I’m currently in the process of building my own custom gamepad using a Teensy, but a lot of software/games don’t recognize it off the bat as a standard plug and play controller which is what led me to HID Remapper. I could get it to work without HID Remapper by finagling with layout configurations, but I’d prefer something that just works without all that messing around. After doing some more research though I stumbled upon HID Forwarder and think that can suit my needs even better.
Essentially what I want is to generate controller input via software, send it to HID Forwarder, and have HID Forwarder forward those in the same plug and play manner that HID Remapper does. My target platform is PC so ideally I’d just send button press commands to a plugged in HID Forwarder via serial and it would send back emulated controller input. Is this the proper use case for HID Forwarder?
Wouldn’t that require a lot of low level USB tinkering? I already have it set up in the same format (i.e. button presses on my controller map to the same values that button presses on a standard DualShock do), but it only really shows up as say a DualShock when it’s plugged in to HID Remappper. Will just changing the descriptors to my desired controller type be enough if it is mapped the same, or is it more involved than that?
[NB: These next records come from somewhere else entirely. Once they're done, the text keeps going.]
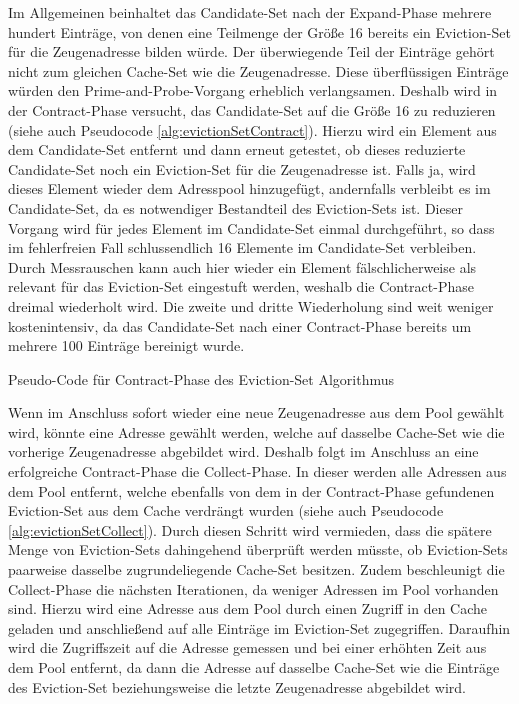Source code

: Im Allgemeinen beinhaltet das Candidate-Set nach der Expand-Phase mehrere hundert Einträge, von denen eine Teilmenge der Größe 16 bereits ein Eviction-Set für die Zeugenadresse bilden würde. 
Der überwiegende Teil der Einträge gehört nicht zum gleichen Cache-Set wie die Zeugenadresse.
Diese überflüssigen Einträge würden den Prime-and-Probe-Vorgang erheblich verlangsamen. Deshalb wird in der Contract-Phase versucht, das Candidate-Set auf die Größe 16 zu reduzieren (siehe auch Pseudocode \ref{alg:evictionSetContract}).
Hierzu wird ein Element aus dem Candidate-Set entfernt und dann erneut getestet, ob dieses reduzierte Candidate-Set noch ein Eviction-Set für die Zeugenadresse ist.
Falls ja, wird dieses Element wieder dem Adresspool hinzugefügt, andernfalls verbleibt es im Candidate-Set, da es notwendiger Bestandteil des Eviction-Sets ist.
Dieser Vorgang wird für jedes Element im Candidate-Set einmal durchgeführt, so dass im fehlerfreien Fall schlussendlich 16 Elemente im Candidate-Set verbleiben.
Durch Messrauschen kann auch hier wieder ein Element fälschlicherweise als relevant für das Eviction-Set eingestuft werden, weshalb die Contract-Phase dreimal wiederholt wird.
Die zweite und dritte Wiederholung sind weit weniger kostenintensiv, da das Candidate-Set nach einer Contract-Phase bereits um mehrere 100 Einträge bereinigt wurde.

\begin{algorithm}[h]
\DontPrintSemicolon
\caption{Pseudo-Code für Contract-Phase des Eviction-Set Algorithmus}
\label{alg:evictionSetContract}
\end{algorithm}

Wenn im Anschluss sofort wieder eine neue Zeugenadresse aus dem Pool gewählt wird, könnte eine Adresse gewählt werden, welche auf dasselbe Cache-Set wie die vorherige Zeugenadresse abgebildet wird.
Deshalb folgt im Anschluss an eine erfolgreiche Contract-Phase die Collect-Phase.
In dieser werden alle Adressen aus dem Pool entfernt, welche ebenfalls von dem in der Contract-Phase gefundenen Eviction-Set aus dem Cache verdrängt wurden (siehe auch Pseudocode \ref{alg:evictionSetCollect}).
Durch diesen Schritt wird vermieden, dass die spätere Menge von Eviction-Sets dahingehend überprüft werden müsste, ob Eviction-Sets paarweise dasselbe zugrundeliegende Cache-Set besitzen. 
Zudem beschleunigt die Collect-Phase die nächsten Iterationen, da weniger Adressen im Pool vorhanden sind.
Hierzu wird eine Adresse aus dem Pool durch einen Zugriff in den Cache geladen und anschließend auf alle Einträge im Eviction-Set zugegriffen.
Daraufhin wird die Zugriffszeit auf die Adresse gemessen und bei einer erhöhten Zeit aus dem Pool entfernt, da dann die Adresse auf dasselbe Cache-Set wie die Einträge des Eviction-Set beziehungsweise die letzte Zeugenadresse abgebildet wird.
HID Remapper doesn’t do anything magical there, you should be able to copy the IDs and descriptor it uses. Which emulated device type are you using that gives you the desired results?
Switch gamepad/Stadia controller show up under SDL in RPCS3 (PS3 emulator) controller configuration, but PS4 arcade stick/XAC do not show up at all. I noticed that for all the controllers that do not show up (including my custom controller), they present 10 axis values, whereas the working ones only present 4 (2 for left analog and 2 for right analog). My controller presents 32 buttons and 10 axis values as per the default Teensy joystick module; do you think this is the primary issue?
Software like Steam, SDL, etc. keeps a whitelist of product IDs for specific controllers they support and have a known good mapping for. HID Remapper just pretends to be those controllers and that’s your best bet for your Teensy solution. I assume you don’t actually need 32 buttons and 10 axes (since you’re not getting them anyway when you go through HID Remapper) so I would recommend just setting the IDs, descriptor and report format to one of the controllers you know work correctly in the software that you use.
(In a perfect world this wouldn’t be needed and one “class driver” would be enough for all devices, like it is for mice or keyboards, but sadly history didn’t go this way for game controllers.)
Yup, I started fiddling with the VIDs/PIDs setting them to known controller values and it started getting picked up right away, though now some of the mappings are off. Will have to edit the report descriptor, but I have a much better grip on things and can take it from here. Thanks for the background info too, it really helped round out my understanding of the space; sometimes it’s confusing not only trying to understand how a piece of tech works, but why it works in the specific way it does instead of some more elegant solution instead.
Got it working nicely using the HoriPad descriptor; thanks again for your guidance! I really like this format since it’s so simple: no motion controls, digital instead of analog triggers, etc. What model/SKU HoriPad is it? Thinking of buying one to do a little reverse engineering myself.